The task
Run through the data and copy out every line that mentions the word "memoizedComputation".

Entries provided
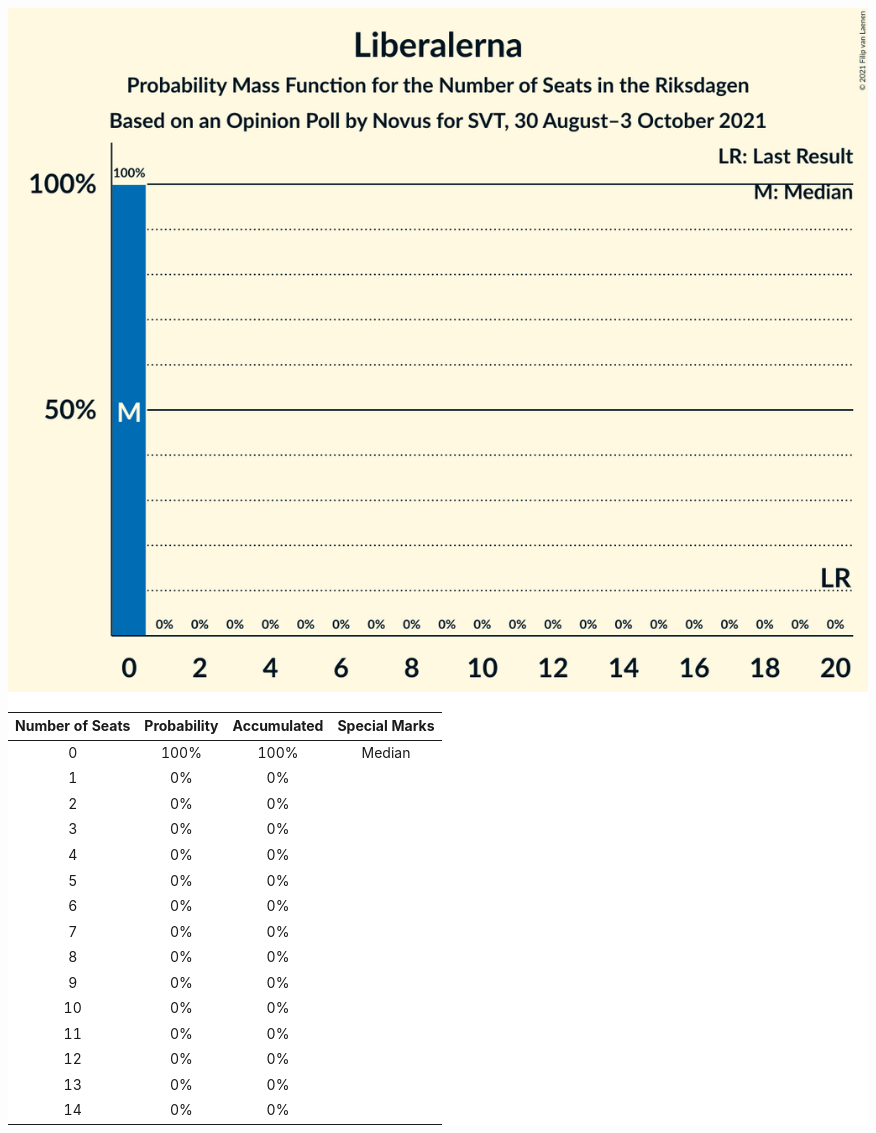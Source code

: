 ![Graph with seats probability mass function not yet produced](2021-10-03-Novus-seats-pmf-liberalerna.png "Seats Probability Mass Function")

| Number of Seats | Probability | Accumulated | Special Marks |
|:---------------:|:-----------:|:-----------:|:-------------:|
| 0 | 100% | 100% | Median |
| 1 | 0% | 0% |  |
| 2 | 0% | 0% |  |
| 3 | 0% | 0% |  |
| 4 | 0% | 0% |  |
| 5 | 0% | 0% |  |
| 6 | 0% | 0% |  |
| 7 | 0% | 0% |  |
| 8 | 0% | 0% |  |
| 9 | 0% | 0% |  |
| 10 | 0% | 0% |  |
| 11 | 0% | 0% |  |
| 12 | 0% | 0% |  |
| 13 | 0% | 0% |  |
| 14 | 0% | 0% |  |
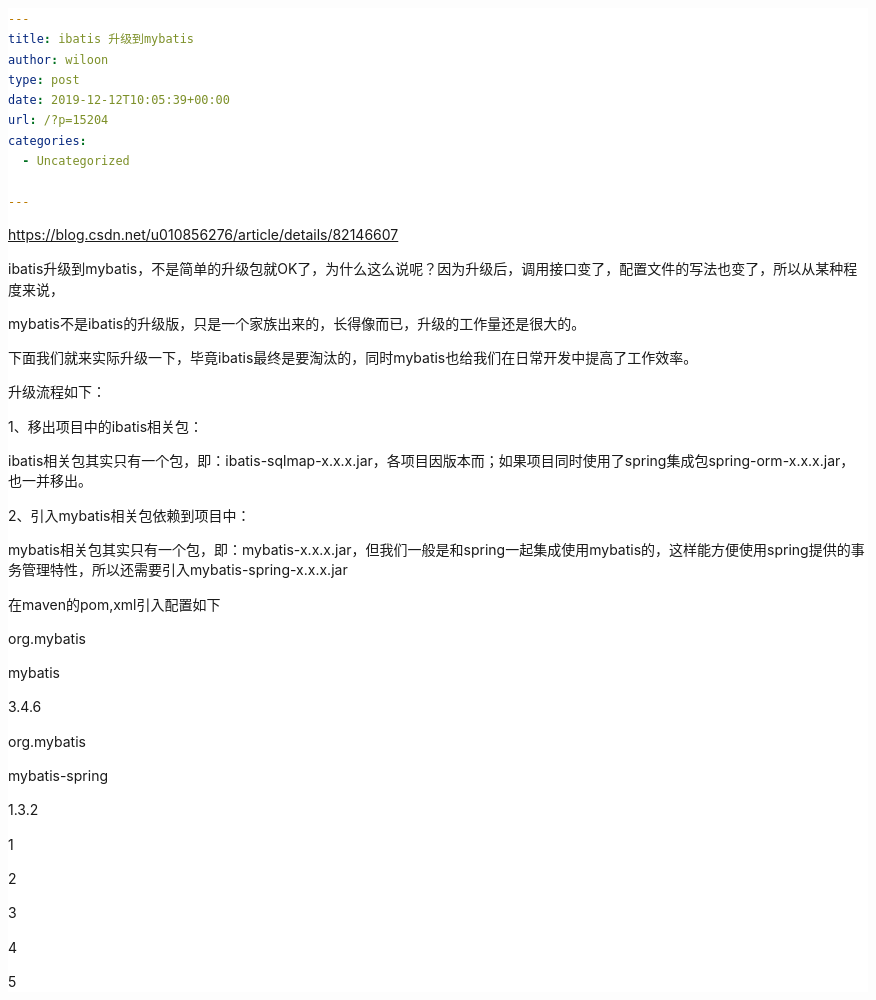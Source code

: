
 ```yaml
---
title: ibatis 升级到mybatis
author: wiloon
type: post
date: 2019-12-12T10:05:39+00:00
url: /?p=15204
categories:
  - Uncategorized

---
```

https://blog.csdn.net/u010856276/article/details/82146607

ibatis升级到mybatis，不是简单的升级包就OK了，为什么这么说呢？因为升级后，调用接口变了，配置文件的写法也变了，所以从某种程度来说，

mybatis不是ibatis的升级版，只是一个家族出来的，长得像而已，升级的工作量还是很大的。

下面我们就来实际升级一下，毕竟ibatis最终是要淘汰的，同时mybatis也给我们在日常开发中提高了工作效率。

升级流程如下：

1、移出项目中的ibatis相关包：

ibatis相关包其实只有一个包，即：ibatis-sqlmap-x.x.x.jar，各项目因版本而；如果项目同时使用了spring集成包spring-orm-x.x.x.jar，也一并移出。

2、引入mybatis相关包依赖到项目中：

mybatis相关包其实只有一个包，即：mybatis-x.x.x.jar，但我们一般是和spring一起集成使用mybatis的，这样能方便使用spring提供的事务管理特性，所以还需要引入mybatis-spring-x.x.x.jar

在maven的pom,xml引入配置如下

<dependency>
    
<groupId>org.mybatis</groupId>
    
<artifactId>mybatis</artifactId>
    
<version>3.4.6</version>
   
</dependency>
   
<dependency>
    
<groupId>org.mybatis</groupId>
    
<artifactId>mybatis-spring</artifactId>
    
<version>1.3.2</version>
   
</dependency>
  
1
  
2
  
3
  
4
  
5
  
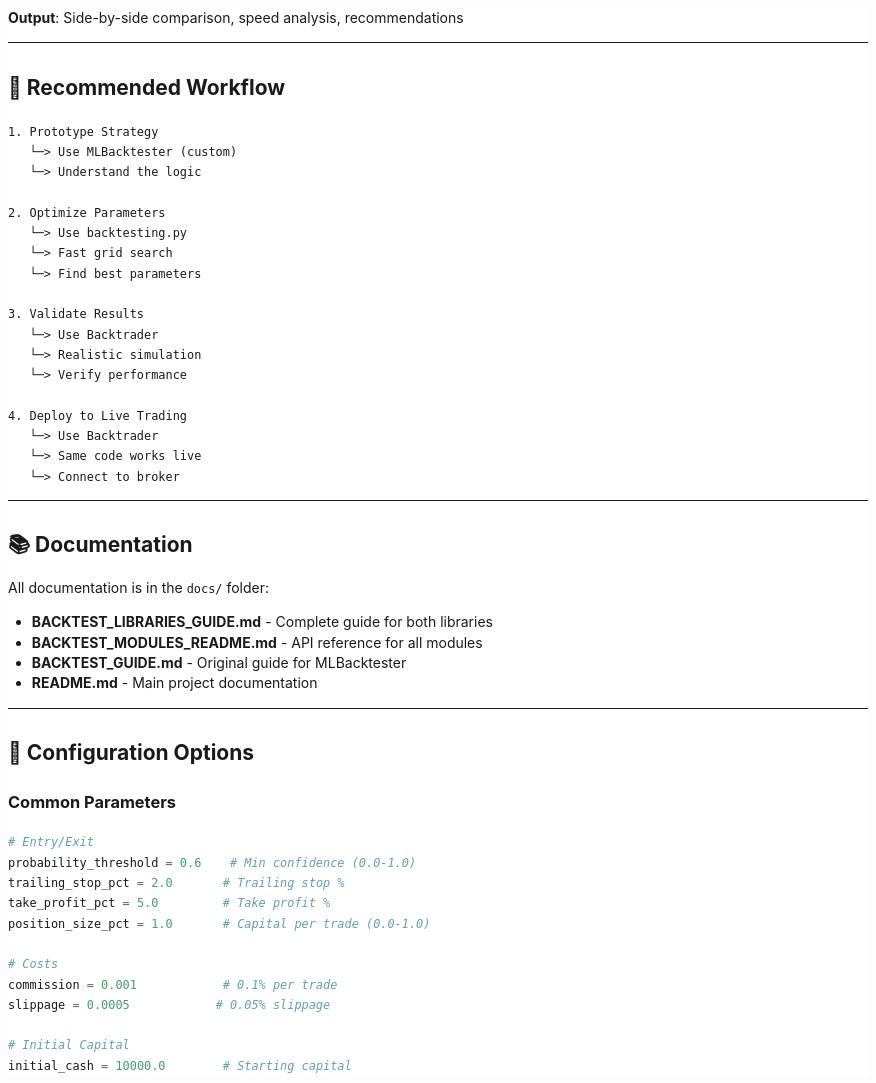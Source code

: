 **Output**: Side-by-side comparison, speed analysis, recommendations

---

## 🎯 Recommended Workflow

```
1. Prototype Strategy
   └─> Use MLBacktester (custom)
   └─> Understand the logic
   
2. Optimize Parameters
   └─> Use backtesting.py
   └─> Fast grid search
   └─> Find best parameters
   
3. Validate Results
   └─> Use Backtrader
   └─> Realistic simulation
   └─> Verify performance
   
4. Deploy to Live Trading
   └─> Use Backtrader
   └─> Same code works live
   └─> Connect to broker
```

---

## 📚 Documentation

All documentation is in the `docs/` folder:

- **BACKTEST_LIBRARIES_GUIDE.md** - Complete guide for both libraries
- **BACKTEST_MODULES_README.md** - API reference for all modules
- **BACKTEST_GUIDE.md** - Original guide for MLBacktester
- **README.md** - Main project documentation

---

## 🔧 Configuration Options

### Common Parameters

```python
# Entry/Exit
probability_threshold = 0.6    # Min confidence (0.0-1.0)
trailing_stop_pct = 2.0       # Trailing stop %
take_profit_pct = 5.0         # Take profit %
position_size_pct = 1.0       # Capital per trade (0.0-1.0)

# Costs
commission = 0.001            # 0.1% per trade
slippage = 0.0005            # 0.05% slippage

# Initial Capital
initial_cash = 10000.0        # Starting capital
```
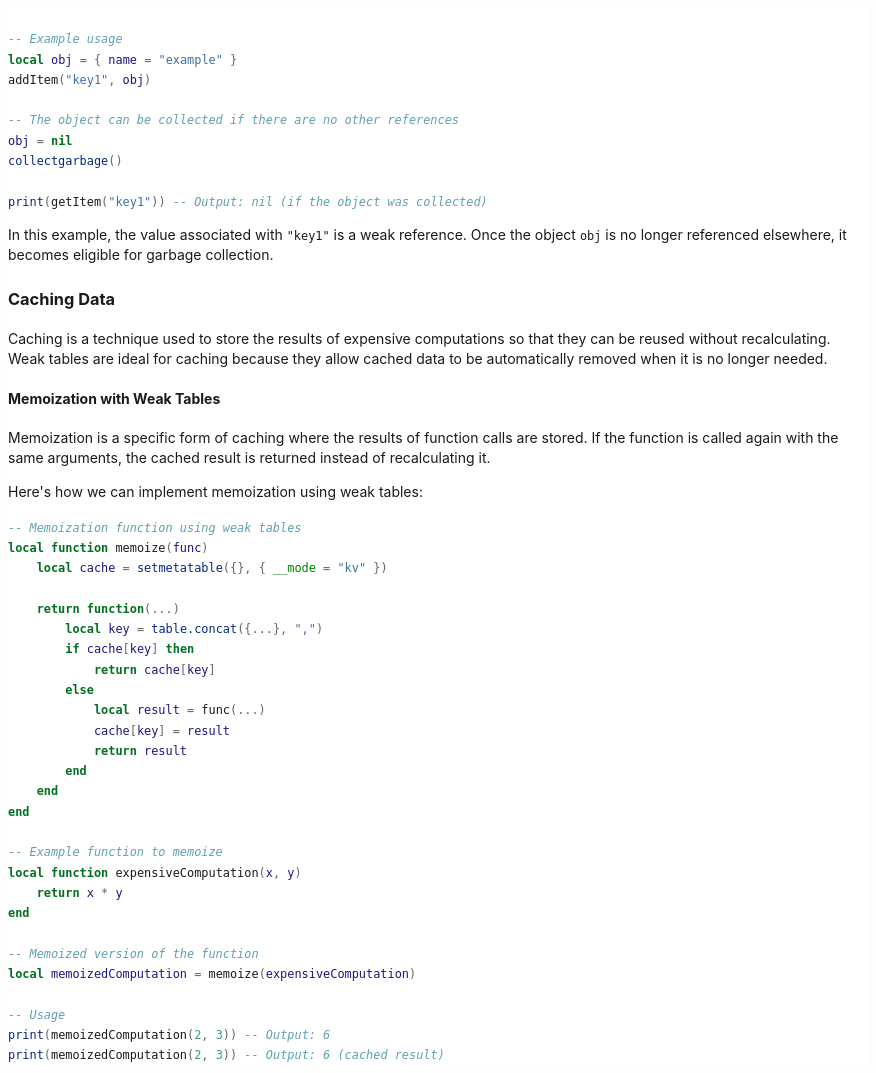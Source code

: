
 ```lua

-- Example usage
local obj = { name = "example" }
addItem("key1", obj)

-- The object can be collected if there are no other references
obj = nil
collectgarbage()

print(getItem("key1")) -- Output: nil (if the object was collected)
```

In this example, the value associated with `"key1"` is a weak reference. Once the object `obj` is no longer referenced elsewhere, it becomes eligible for garbage collection.

### Caching Data

Caching is a technique used to store the results of expensive computations so that they can be reused without recalculating. Weak tables are ideal for caching because they allow cached data to be automatically removed when it is no longer needed.

#### Memoization with Weak Tables

Memoization is a specific form of caching where the results of function calls are stored. If the function is called again with the same arguments, the cached result is returned instead of recalculating it.

Here's how we can implement memoization using weak tables:

```lua
-- Memoization function using weak tables
local function memoize(func)
    local cache = setmetatable({}, { __mode = "kv" })

    return function(...)
        local key = table.concat({...}, ",")
        if cache[key] then
            return cache[key]
        else
            local result = func(...)
            cache[key] = result
            return result
        end
    end
end

-- Example function to memoize
local function expensiveComputation(x, y)
    return x * y
end

-- Memoized version of the function
local memoizedComputation = memoize(expensiveComputation)

-- Usage
print(memoizedComputation(2, 3)) -- Output: 6
print(memoizedComputation(2, 3)) -- Output: 6 (cached result)
```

Solution
local memoizedComputation = memoize(expensiveComputation)
print(memoizedComputation(2, 3)) -- Output: 6
print(memoizedComputation(2, 3)) -- Output: 6 (cached result)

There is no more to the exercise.